30 years after AMIA bombing, Argentina’s Jews balance pain with hope for justice
After court ruled Iran and Hezbollah were behind 1994 community center bombing, Milei vows to reopen investigations into attack after decades of stonewalling and inaction
BUENOS AIRES (JTA) — Noah and Shai Abruj never met their uncle, Cristian Adrian Degitar, yet they still made the point of showing up on a cold winter night this week to honor his memory.
Degitar was 21, the age Noah Abruj is now, when he died on July 18, 1994, when a truck bomb ripped through the AMIA Jewish community center in this city, killing 85 people, including children, and widening the hole that had opened in the heart of Argentina’s Jewish community two years earlier when the Israeli embassy was bombed.
The Abruj brothers appeared at an event Wednesday on the eve of the bombing’s 30th anniversary focused on the victims and preserving their memory and the memory of an event that has defined Argentina’s Jewish history and, to a significant degree, its politics.
Different Argentine governments and judiciaries mismanaged or politicized the investigation, and as Jews and others have long complained, never truly followed through on bringing those responsible to justice — even after an Argentine court ruled in April that Iran and the Hezbollah terror group were behind the attack.
“I didn’t get to know my uncle physically… but my relatives always tell me things about him, about what he liked and what he didn’t, his passions and his hobbies. They show me lots of photos and tell me lots of anecdotes,” said Shai, 18.
“I don’t know if there will be justice in this case. I hope so. But… with or without justice I think it is extremely important to keep doing these types of events to remember, to teach and not to lose the memory of the ones who lost their lives during this attack. Future generations have to know what happened here.”
The event on Wednesday night was part of a slew of events held this week to mark the grim anniversary.
On the eve of the anniversary, US antisemitism envoy Deborah Lipstadt joined more than 30 counterparts from around the world in Buenos Aires to launch the “Global Guidelines for Countering Antisemitism” — a plan of action for governments and civil society organizations.
US Senate Foreign Relations Chair Ben Cardin led a Senate delegation to the commemoration in Buenos Aires, where President Javier Milei promised to right decades of inaction and stonewalling in the investigations into the attack.
Earlier this month, Argentina designated Hamas a terrorist organization and ordered a freeze on its financial assets. Milei, in a departure from his immediate predecessors, has cultivated strong ties with Israel.
The official ceremony began at 9:53 a.m. local time, the exact time when the car bomb exploded 30 years ago. US President Joseph Biden sent a letter and US Secretary of State Antony Blinken, in a separate release, said, “We are committed to holding the perpetrators of these vicious attacks to account.”
Yesterday also saw an international summit on terrorism in Buenos Aires organized by the World Jewish Congress and the Latin American Jewish Congress.

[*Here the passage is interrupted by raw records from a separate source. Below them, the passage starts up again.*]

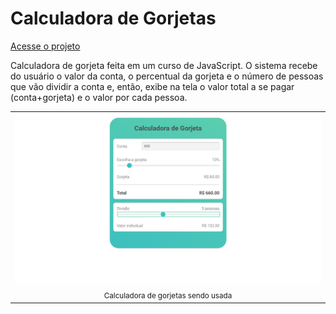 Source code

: # Calculadora de Gorjetas

[Acesse o projeto](https://natan-oliveira-da-silva.github.io/Calculadora-de-Gorjetas/)

Calculadora de gorjeta feita em um curso de JavaScript. O sistema recebe do usuário o valor da conta, o percentual da gorjeta e o número de pessoas que vão dividir a conta e, então, exibe na tela o valor total a se pagar (conta+gorjeta) e o valor por cada pessoa.
<table align="center">
  <tr>
    <td align="center">
      <img src="./readme-image" alt="Calculadora de gorjetas sendo usada" width="600px"><br>
      <sub>Calculadora de gorjetas sendo usada</sub>
    </td>
  </tr>
</table>
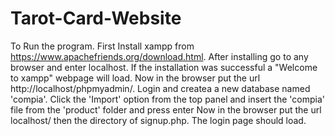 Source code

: # Tarot-Card-Website
To Run the program. First Install xampp from https://www.apachefriends.org/download.html. 
After installing go to any browser and enter localhost. If the installation was successful a "Welcome to xampp" webpage will load.
Now in the browser put the url http://localhost/phpmyadmin/. Login and createa a new database named 'compia'. 
Click the 'Import' option from the top panel and insert the 'compia' file from the 'product' folder and press enter
Now in the browser put the url localhost/ then the directory of signup.php. The login page should load.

The focus of the summit was Iran’s role in orchestrating the 1994 attack and linking it to support for Hamas in the lead-up to the group’s October 7 attack last year, when thousands of terrorists invaded southern Israel from the Gaza Strip, killing some 1,200 people and taking 251 hostages, starting the ongoing war between Israel and the terror group.
Cardin, whose Jewish grandparents came to the US in 1908 from Lithuania, addressed the summit.
“Like my family, Jews in Argentina had to overcome systemic antisemitism,” said Cardin. “After the bombings here, this community refused to compromise its values, despite decades of delayed cover-ups; this community never gave up on justice.”
This year’s commemorations follow several significant shifts that have changed their flavor, including Milei’s ascension. The October 7 attacks also dethroned the AMIA bombing as the deadliest attack on Jews since the Holocaust.
Amos Linetzky, president of AMIA, drew parallels between the two attacks in his remarks at the official ceremony.
“We are speaking about October 7 here because the origin is the same: Iran,” he said. “Always Iran is supporting terrorism, the common factor between AMIA and October 7 is the hate, the hate against Jews and also the hypocritical reaction of the world.”
The attack has had ripple effects across the Diaspora, too. In a blog post, Rabbi Claudia Kreiman of Temple Beth Zion in Brookline, Massachusetts remembered her mother, Julia Susana Wolynski Kreiman, one of the 85 victims.
“Her death was a turning point for me. I left the country, moving to Israel and eventually the United States. I became a rabbi and educator, an activist and pursuer of peace, dialogue and social justice,” she wrote.
“I had been heading in that direction, but the killing of my mom further shaped my values and my determination to live a meaningful and intentional life — a life dedicated to the belief that humans can do better, that violence and hatred are not the ways of the world.”